The changes, published on 29 March, became effective from 1 April.
The reasoning for the shift, given in the statement, was as follows: "The expanded Department for Digital, Culture, Media and Sport brings together in one place data policy for both government and the wider economy. This will support work, led by DCMS, to ensure the UK is fully realising the benefits of the data economy for all.
"GDS will continue its work supporting the ongoing digital transformation of government, building digital capability in the Civil Service and championing service design across government to meet user needs."

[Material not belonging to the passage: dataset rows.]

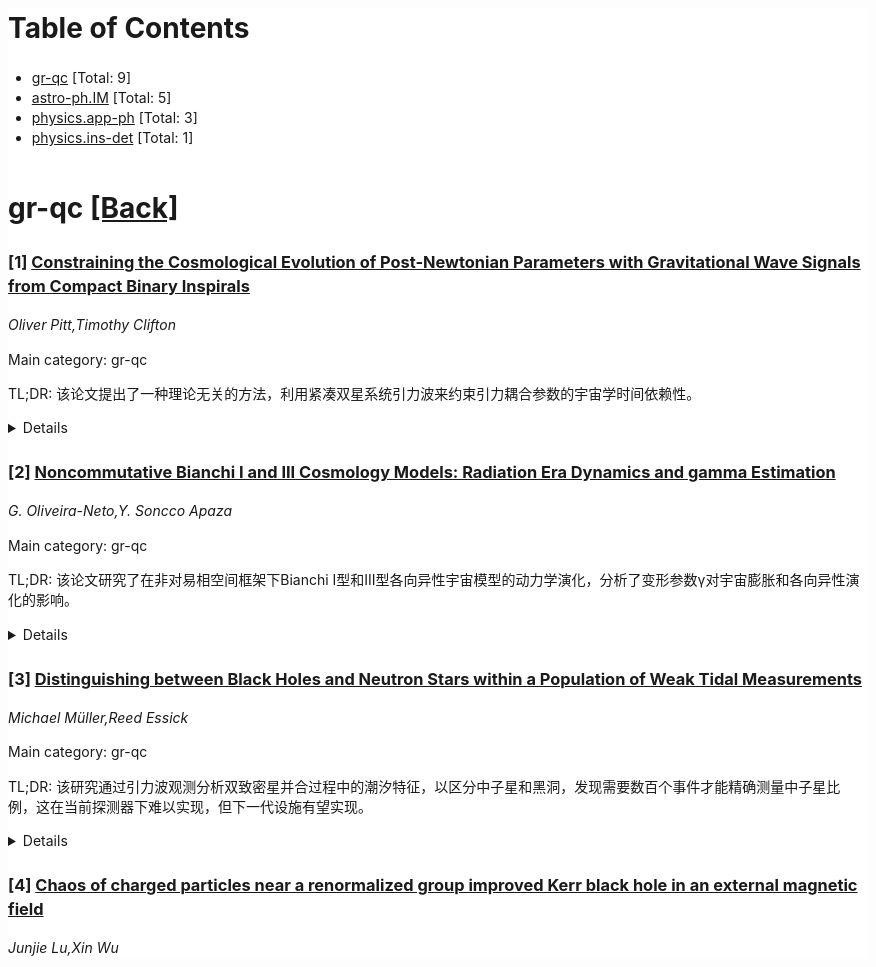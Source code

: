 <div id=toc></div>

# Table of Contents

- [gr-qc](#gr-qc) [Total: 9]
- [astro-ph.IM](#astro-ph.IM) [Total: 5]
- [physics.app-ph](#physics.app-ph) [Total: 3]
- [physics.ins-det](#physics.ins-det) [Total: 1]


<div id='gr-qc'></div>

# gr-qc [[Back]](#toc)

### [1] [Constraining the Cosmological Evolution of Post-Newtonian Parameters with Gravitational Wave Signals from Compact Binary Inspirals](https://arxiv.org/abs/2510.08756)
*Oliver Pitt,Timothy Clifton*

Main category: gr-qc

TL;DR: 该论文提出了一种理论无关的方法，利用紧凑双星系统引力波来约束引力耦合参数的宇宙学时间依赖性。


<details><summary>Details</summary></details>


### [2] [Noncommutative Bianchi I and III Cosmology Models: Radiation Era Dynamics and gamma Estimation](https://arxiv.org/abs/2510.08796)
*G. Oliveira-Neto,Y. Soncco Apaza*

Main category: gr-qc

TL;DR: 该论文研究了在非对易相空间框架下Bianchi I型和III型各向异性宇宙模型的动力学演化，分析了变形参数γ对宇宙膨胀和各向异性演化的影响。


<details><summary>Details</summary></details>


### [3] [Distinguishing between Black Holes and Neutron Stars within a Population of Weak Tidal Measurements](https://arxiv.org/abs/2510.08832)
*Michael Müller,Reed Essick*

Main category: gr-qc

TL;DR: 该研究通过引力波观测分析双致密星并合过程中的潮汐特征，以区分中子星和黑洞，发现需要数百个事件才能精确测量中子星比例，这在当前探测器下难以实现，但下一代设施有望实现。


<details><summary>Details</summary></details>


### [4] [Chaos of charged particles near a renormalized group improved Kerr black hole in an external magnetic field](https://arxiv.org/abs/2510.08954)
*Junjie Lu,Xin Wu*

The shift was widely interpreted as the outcome of a turf war in Whitehall in which the traditional Civil Service re-asserted its control over technology, restoring power to individual departments to forge their own paths in terms of IT procurement and strategy, over-ruling the cross-government platform approach pushed by GDS since its inception.
It's also a political victory for ambitious minister Matt Hancock, Secretary of State for Digital, Culture, Media and Sport. He will no doubt have made the point that with the ‘digital' role now within the portfolio of his expanding ministry that it made sense to place policy making functions of the GDS under his nominal authority, rather than the Cabinet Office.
Mike Bracken, creator of the GDS while Executive Director, Digital at the Cabinet Office from July 2011 to September 2015, was understandably critical of the move.
He described it as the "end of central UK authority for digital, data and technology" and added that it appeared that the "Whitehall power structure [is] more important than user needs".
Other commentators bemoaned the fragmentation of an "exemplar of good practice… undermined as no-one fights for it against powerful, old-school [civil] service heads who don't understand". Another described it as a "retrograde" move that would only benefit "grotesquely expensive consultants".